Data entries
::::

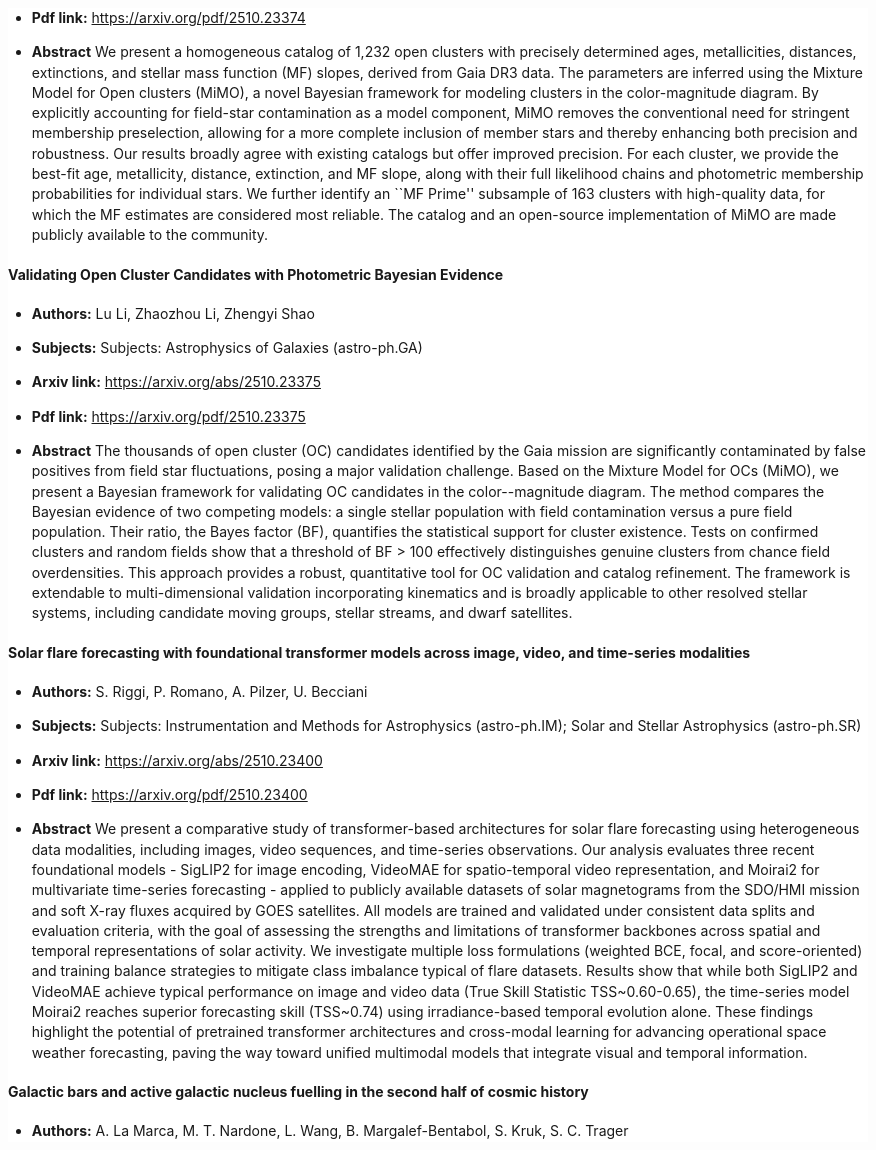  - **Pdf link:** https://arxiv.org/pdf/2510.23374

 - **Abstract**
 We present a homogeneous catalog of 1,232 open clusters with precisely determined ages, metallicities, distances, extinctions, and stellar mass function (MF) slopes, derived from Gaia DR3 data. The parameters are inferred using the Mixture Model for Open clusters (MiMO), a novel Bayesian framework for modeling clusters in the color-magnitude diagram. By explicitly accounting for field-star contamination as a model component, MiMO removes the conventional need for stringent membership preselection, allowing for a more complete inclusion of member stars and thereby enhancing both precision and robustness. Our results broadly agree with existing catalogs but offer improved precision. For each cluster, we provide the best-fit age, metallicity, distance, extinction, and MF slope, along with their full likelihood chains and photometric membership probabilities for individual stars. We further identify an ``MF Prime'' subsample of 163 clusters with high-quality data, for which the MF estimates are considered most reliable. The catalog and an open-source implementation of MiMO are made publicly available to the community.
#### Validating Open Cluster Candidates with Photometric Bayesian Evidence
 - **Authors:** Lu Li, Zhaozhou Li, Zhengyi Shao
 - **Subjects:** Subjects:
Astrophysics of Galaxies (astro-ph.GA)
 - **Arxiv link:** https://arxiv.org/abs/2510.23375

 - **Pdf link:** https://arxiv.org/pdf/2510.23375

 - **Abstract**
 The thousands of open cluster (OC) candidates identified by the Gaia mission are significantly contaminated by false positives from field star fluctuations, posing a major validation challenge. Based on the Mixture Model for OCs (MiMO), we present a Bayesian framework for validating OC candidates in the color--magnitude diagram. The method compares the Bayesian evidence of two competing models: a single stellar population with field contamination versus a pure field population. Their ratio, the Bayes factor (BF), quantifies the statistical support for cluster existence. Tests on confirmed clusters and random fields show that a threshold of BF > 100 effectively distinguishes genuine clusters from chance field overdensities. This approach provides a robust, quantitative tool for OC validation and catalog refinement. The framework is extendable to multi-dimensional validation incorporating kinematics and is broadly applicable to other resolved stellar systems, including candidate moving groups, stellar streams, and dwarf satellites.
#### Solar flare forecasting with foundational transformer models across image, video, and time-series modalities
 - **Authors:** S. Riggi, P. Romano, A. Pilzer, U. Becciani
 - **Subjects:** Subjects:
Instrumentation and Methods for Astrophysics (astro-ph.IM); Solar and Stellar Astrophysics (astro-ph.SR)
 - **Arxiv link:** https://arxiv.org/abs/2510.23400

 - **Pdf link:** https://arxiv.org/pdf/2510.23400

 - **Abstract**
 We present a comparative study of transformer-based architectures for solar flare forecasting using heterogeneous data modalities, including images, video sequences, and time-series observations. Our analysis evaluates three recent foundational models - SigLIP2 for image encoding, VideoMAE for spatio-temporal video representation, and Moirai2 for multivariate time-series forecasting - applied to publicly available datasets of solar magnetograms from the SDO/HMI mission and soft X-ray fluxes acquired by GOES satellites. All models are trained and validated under consistent data splits and evaluation criteria, with the goal of assessing the strengths and limitations of transformer backbones across spatial and temporal representations of solar activity. We investigate multiple loss formulations (weighted BCE, focal, and score-oriented) and training balance strategies to mitigate class imbalance typical of flare datasets. Results show that while both SigLIP2 and VideoMAE achieve typical performance on image and video data (True Skill Statistic TSS~0.60-0.65), the time-series model Moirai2 reaches superior forecasting skill (TSS~0.74) using irradiance-based temporal evolution alone. These findings highlight the potential of pretrained transformer architectures and cross-modal learning for advancing operational space weather forecasting, paving the way toward unified multimodal models that integrate visual and temporal information.
#### Galactic bars and active galactic nucleus fuelling in the second half of cosmic history
 - **Authors:** A. La Marca, M. T. Nardone, L. Wang, B. Margalef-Bentabol, S. Kruk, S. C. Trager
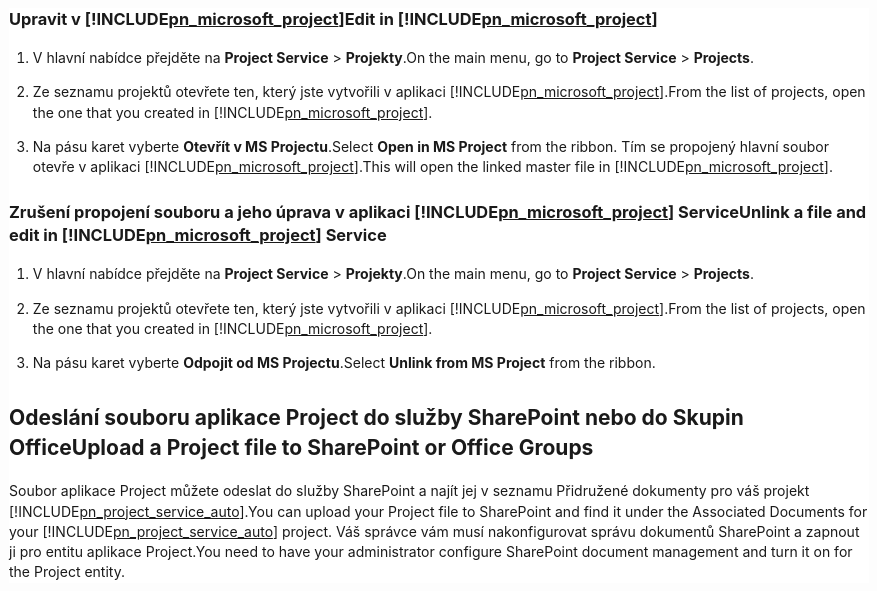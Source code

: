 ### <a name="edit-in-pn_microsoft_project"></a><span data-ttu-id="96a1a-162">Upravit v [!INCLUDE[pn_microsoft_project](../includes/pn-microsoft-project.md)]</span><span class="sxs-lookup"><span data-stu-id="96a1a-162">Edit in [!INCLUDE[pn_microsoft_project](../includes/pn-microsoft-project.md)]</span></span>  

1. <span data-ttu-id="96a1a-163">V hlavní nabídce přejděte na **Project Service** > **Projekty**.</span><span class="sxs-lookup"><span data-stu-id="96a1a-163">On the main menu, go to **Project Service** > **Projects**.</span></span>  

2. <span data-ttu-id="96a1a-164">Ze seznamu projektů otevřete ten, který jste vytvořili v aplikaci [!INCLUDE[pn_microsoft_project](../includes/pn-microsoft-project.md)].</span><span class="sxs-lookup"><span data-stu-id="96a1a-164">From the list of projects, open the one that you created in [!INCLUDE[pn_microsoft_project](../includes/pn-microsoft-project.md)].</span></span>  

3. <span data-ttu-id="96a1a-165">Na pásu karet vyberte **Otevřít v MS Projectu**.</span><span class="sxs-lookup"><span data-stu-id="96a1a-165">Select **Open in MS Project** from the ribbon.</span></span> <span data-ttu-id="96a1a-166">Tím se propojený hlavní soubor otevře v aplikaci [!INCLUDE[pn_microsoft_project](../includes/pn-microsoft-project.md)].</span><span class="sxs-lookup"><span data-stu-id="96a1a-166">This will open the linked master file in [!INCLUDE[pn_microsoft_project](../includes/pn-microsoft-project.md)].</span></span>  

### <a name="unlink-a-file-and-edit-in-pn_microsoft_project-service"></a><span data-ttu-id="96a1a-167">Zrušení propojení souboru a jeho úprava v aplikaci [!INCLUDE[pn_microsoft_project](../includes/pn-microsoft-project.md)] Service</span><span class="sxs-lookup"><span data-stu-id="96a1a-167">Unlink a file and edit in [!INCLUDE[pn_microsoft_project](../includes/pn-microsoft-project.md)] Service</span></span>  

1. <span data-ttu-id="96a1a-168">V hlavní nabídce přejděte na **Project Service** > **Projekty**.</span><span class="sxs-lookup"><span data-stu-id="96a1a-168">On the main menu, go to **Project Service** > **Projects**.</span></span>  

2. <span data-ttu-id="96a1a-169">Ze seznamu projektů otevřete ten, který jste vytvořili v aplikaci [!INCLUDE[pn_microsoft_project](../includes/pn-microsoft-project.md)].</span><span class="sxs-lookup"><span data-stu-id="96a1a-169">From the list of projects, open the one that you created in [!INCLUDE[pn_microsoft_project](../includes/pn-microsoft-project.md)].</span></span>  

3. <span data-ttu-id="96a1a-170">Na pásu karet vyberte **Odpojit od MS Projectu**.</span><span class="sxs-lookup"><span data-stu-id="96a1a-170">Select **Unlink from MS Project** from the ribbon.</span></span>  

## <a name="upload-a-project-file-to-sharepoint-or-office-groups"></a><span data-ttu-id="96a1a-171">Odeslání souboru aplikace Project do služby SharePoint nebo do Skupin Office</span><span class="sxs-lookup"><span data-stu-id="96a1a-171">Upload a Project file to SharePoint or Office Groups</span></span>  
 <span data-ttu-id="96a1a-172">Soubor aplikace Project můžete odeslat do služby SharePoint a najít jej v seznamu Přidružené dokumenty pro váš projekt [!INCLUDE[pn_project_service_auto](../includes/pn-project-service-auto.md)].</span><span class="sxs-lookup"><span data-stu-id="96a1a-172">You can upload your Project file to SharePoint and find it under the Associated Documents for your [!INCLUDE[pn_project_service_auto](../includes/pn-project-service-auto.md)] project.</span></span>  <span data-ttu-id="96a1a-173">Váš správce vám musí nakonfigurovat správu dokumentů SharePoint a zapnout ji pro entitu aplikace Project.</span><span class="sxs-lookup"><span data-stu-id="96a1a-173">You need to have your administrator configure SharePoint document management and turn it on for the Project entity.</span></span>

::::

About this task –
Each line of the data that holds "image" should be reported.

Answer to the problem –
#### Solar flare forecasting with foundational transformer models across image, video, and time-series modalities
 We present a comparative study of transformer-based architectures for solar flare forecasting using heterogeneous data modalities, including images, video sequences, and time-series observations. Our analysis evaluates three recent foundational models - SigLIP2 for image encoding, VideoMAE for spatio-temporal video representation, and Moirai2 for multivariate time-series forecasting - applied to publicly available datasets of solar magnetograms from the SDO/HMI mission and soft X-ray fluxes acquired by GOES satellites. All models are trained and validated under consistent data splits and evaluation criteria, with the goal of assessing the strengths and limitations of transformer backbones across spatial and temporal representations of solar activity. We investigate multiple loss formulations (weighted BCE, focal, and score-oriented) and training balance strategies to mitigate class imbalance typical of flare datasets. Results show that while both SigLIP2 and VideoMAE achieve typical performance on image and video data (True Skill Statistic TSS~0.60-0.65), the time-series model Moirai2 reaches superior forecasting skill (TSS~0.74) using irradiance-based temporal evolution alone. These findings highlight the potential of pretrained transformer architectures and cross-modal learning for advancing operational space weather forecasting, paving the way toward unified multimodal models that integrate visual and temporal information.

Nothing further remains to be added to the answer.